You can use this report to identify which audience segment has completed the most conversions. For example, in the following image you can see the age groups 45-54 and 55-64 show the most success.
Repeat these steps with other demographic data and write down your findings—you’ll use them later.
Goals are conversions that occur on specific pages, so the process here is slightly different.
1. In the left column click Behavior > Site Content > All Pages.
2. At the top of the report, go into the search menu and type the name of the page where conversions occur (e.g., the thank-you page that comes up after someone signs up for your newsletter). Google Analytics will refresh the information to show data only for that page.
3. Click on Secondary Dimension and select the demographic you want to analyze. You can choose any demographic data (e.g., location, language, device) that will help you identify your optimum user. The image below shows the data for Gender.
Based on the data from events and goals, you now know that men aged 45-64 are your highest-converting audience (i.e., your optimum audience segments).
#2: Find Audience Gaps on Facebook
Once you’ve identified your optimum segments, it’s time to find out how that audience is distributed among your Facebook fans. If there’s a gap, that could explain why you’re not getting results from your Facebook marketing.

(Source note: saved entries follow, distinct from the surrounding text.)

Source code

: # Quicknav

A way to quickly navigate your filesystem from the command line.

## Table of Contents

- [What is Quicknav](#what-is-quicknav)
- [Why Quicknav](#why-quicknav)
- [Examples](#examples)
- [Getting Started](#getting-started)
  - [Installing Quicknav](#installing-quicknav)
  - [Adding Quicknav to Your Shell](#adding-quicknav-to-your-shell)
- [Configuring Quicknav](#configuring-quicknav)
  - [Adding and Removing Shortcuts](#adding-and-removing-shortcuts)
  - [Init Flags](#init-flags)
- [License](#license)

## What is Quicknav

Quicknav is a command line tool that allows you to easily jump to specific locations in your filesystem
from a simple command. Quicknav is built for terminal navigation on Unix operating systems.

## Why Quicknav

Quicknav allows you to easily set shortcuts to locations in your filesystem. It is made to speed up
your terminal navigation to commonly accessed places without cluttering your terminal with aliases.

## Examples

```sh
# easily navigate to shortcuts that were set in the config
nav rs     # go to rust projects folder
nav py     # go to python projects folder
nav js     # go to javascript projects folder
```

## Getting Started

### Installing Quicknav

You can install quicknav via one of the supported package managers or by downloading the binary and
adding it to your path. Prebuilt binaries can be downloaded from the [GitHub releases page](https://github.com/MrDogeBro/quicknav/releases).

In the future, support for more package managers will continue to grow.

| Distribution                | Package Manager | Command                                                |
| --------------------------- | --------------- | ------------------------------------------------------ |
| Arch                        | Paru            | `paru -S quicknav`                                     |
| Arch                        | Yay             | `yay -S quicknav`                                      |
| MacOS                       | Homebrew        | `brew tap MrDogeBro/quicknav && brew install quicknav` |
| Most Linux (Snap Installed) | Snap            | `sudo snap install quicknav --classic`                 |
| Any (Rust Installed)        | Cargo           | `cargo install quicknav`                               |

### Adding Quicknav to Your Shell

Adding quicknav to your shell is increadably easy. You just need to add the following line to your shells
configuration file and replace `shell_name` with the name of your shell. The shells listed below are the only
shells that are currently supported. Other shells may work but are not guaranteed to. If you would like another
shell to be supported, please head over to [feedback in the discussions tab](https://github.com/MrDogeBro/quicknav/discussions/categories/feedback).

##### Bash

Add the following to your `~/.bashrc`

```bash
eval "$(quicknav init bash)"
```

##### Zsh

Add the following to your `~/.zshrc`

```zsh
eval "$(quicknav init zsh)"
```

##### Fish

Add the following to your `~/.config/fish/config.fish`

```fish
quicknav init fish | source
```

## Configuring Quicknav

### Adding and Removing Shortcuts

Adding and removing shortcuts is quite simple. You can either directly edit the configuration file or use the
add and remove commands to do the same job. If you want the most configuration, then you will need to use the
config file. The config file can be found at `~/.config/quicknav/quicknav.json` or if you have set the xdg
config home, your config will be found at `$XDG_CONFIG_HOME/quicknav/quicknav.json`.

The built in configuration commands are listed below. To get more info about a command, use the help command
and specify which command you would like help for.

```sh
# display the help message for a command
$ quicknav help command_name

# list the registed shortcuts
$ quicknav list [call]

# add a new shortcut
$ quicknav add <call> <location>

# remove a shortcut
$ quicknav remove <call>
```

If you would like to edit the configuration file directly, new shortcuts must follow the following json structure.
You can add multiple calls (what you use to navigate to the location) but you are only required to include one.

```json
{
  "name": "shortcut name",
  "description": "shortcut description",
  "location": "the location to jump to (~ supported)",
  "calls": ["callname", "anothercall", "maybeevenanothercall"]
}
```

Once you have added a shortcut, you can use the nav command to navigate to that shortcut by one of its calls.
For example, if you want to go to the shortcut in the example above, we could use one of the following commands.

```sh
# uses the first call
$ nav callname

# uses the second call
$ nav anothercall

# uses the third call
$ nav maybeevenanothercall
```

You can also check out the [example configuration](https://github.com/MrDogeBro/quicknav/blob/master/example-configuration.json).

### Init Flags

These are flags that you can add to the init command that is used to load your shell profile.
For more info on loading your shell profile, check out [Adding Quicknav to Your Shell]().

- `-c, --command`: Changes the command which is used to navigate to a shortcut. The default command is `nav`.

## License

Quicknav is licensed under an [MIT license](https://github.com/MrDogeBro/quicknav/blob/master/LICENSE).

The easiest way to find distribution is to use Facebook Insights. From your page’s control panel, click on Insights > People.
You could use any of the four reports available on the next page of Insights, but for this example I use the Your Fans report. Here you can see your fans’ demographic segments by gender and age group. Compare the data with your findings from Google Analytics.
Google Analytics showed that the website’s optimum audience is males ages 45-64. However, Facebook Insights shows that the same audience only makes up 6% of the page’s total fans. That’s a significant gap.
You can try to close the gap by creating products more suitable for your current Facebook fans. Or you can write targeted posts to increase both engagement and the number of fans from your optimum audience.
Creating new products requires business analysis and decisions, but focusing on increasing engagement and fans is easier and will likely provide quicker results.
#3: Understand Your Facebook Audience
Before you create new content and run campaigns aimed at increasing your optimum audience, it’s important to understand that audience a little better. Using Facebook Audience Insights, you can create a filter to show data about your optimum audience in your desired markets.
Go to your Facebook Audience Insights control panel. In the left column, select the demographics you want information about. Keeping with our example, you would select men ages 45-64.
Use the Interest section to narrow the report data to show only users interested in your industry.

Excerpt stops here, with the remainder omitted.